■ HOW TO COMPLETE THIS TASK: Locate the lines of the listing below that hold "จำนวน", then copy each of them.

* * *

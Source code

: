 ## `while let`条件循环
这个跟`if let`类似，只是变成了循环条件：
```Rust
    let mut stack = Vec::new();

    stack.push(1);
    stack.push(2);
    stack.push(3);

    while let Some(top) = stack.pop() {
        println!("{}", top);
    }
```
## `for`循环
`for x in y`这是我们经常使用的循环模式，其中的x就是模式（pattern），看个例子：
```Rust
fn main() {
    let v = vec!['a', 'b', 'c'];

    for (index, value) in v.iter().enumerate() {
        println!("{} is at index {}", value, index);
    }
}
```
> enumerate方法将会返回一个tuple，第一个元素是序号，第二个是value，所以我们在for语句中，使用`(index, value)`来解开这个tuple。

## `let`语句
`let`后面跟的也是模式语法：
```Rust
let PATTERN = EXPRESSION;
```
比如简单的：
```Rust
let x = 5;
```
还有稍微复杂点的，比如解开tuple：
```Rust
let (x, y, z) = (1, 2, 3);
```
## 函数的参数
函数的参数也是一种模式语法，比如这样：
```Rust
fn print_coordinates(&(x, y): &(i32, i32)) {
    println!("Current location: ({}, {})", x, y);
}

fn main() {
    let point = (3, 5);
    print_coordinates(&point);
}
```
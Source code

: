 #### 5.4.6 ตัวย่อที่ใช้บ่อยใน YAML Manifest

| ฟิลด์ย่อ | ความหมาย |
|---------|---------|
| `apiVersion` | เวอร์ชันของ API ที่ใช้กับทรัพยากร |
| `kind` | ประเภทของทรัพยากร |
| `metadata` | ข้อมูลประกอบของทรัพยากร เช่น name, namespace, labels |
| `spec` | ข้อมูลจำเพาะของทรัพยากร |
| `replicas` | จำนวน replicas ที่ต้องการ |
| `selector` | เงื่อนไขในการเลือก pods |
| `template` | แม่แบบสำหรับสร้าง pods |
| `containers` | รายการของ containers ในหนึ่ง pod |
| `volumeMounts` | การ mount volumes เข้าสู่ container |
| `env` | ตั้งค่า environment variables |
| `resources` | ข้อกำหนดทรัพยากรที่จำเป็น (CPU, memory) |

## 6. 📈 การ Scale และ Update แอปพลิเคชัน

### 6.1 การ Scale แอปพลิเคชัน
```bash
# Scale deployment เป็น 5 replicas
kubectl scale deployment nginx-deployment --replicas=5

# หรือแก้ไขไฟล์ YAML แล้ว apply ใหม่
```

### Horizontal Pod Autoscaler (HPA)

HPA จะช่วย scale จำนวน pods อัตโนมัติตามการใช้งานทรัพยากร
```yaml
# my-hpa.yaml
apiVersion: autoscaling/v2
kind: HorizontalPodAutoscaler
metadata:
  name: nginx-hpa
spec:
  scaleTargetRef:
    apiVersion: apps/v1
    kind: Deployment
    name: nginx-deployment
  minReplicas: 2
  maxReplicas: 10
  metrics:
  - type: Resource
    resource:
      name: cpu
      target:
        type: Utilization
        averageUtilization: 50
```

* * *

■ ANSWER TO THIS EXERCISE:
| `replicas` | จำนวน replicas ที่ต้องการ |
HPA จะช่วย scale จำนวน pods อัตโนมัติตามการใช้งานทรัพยากร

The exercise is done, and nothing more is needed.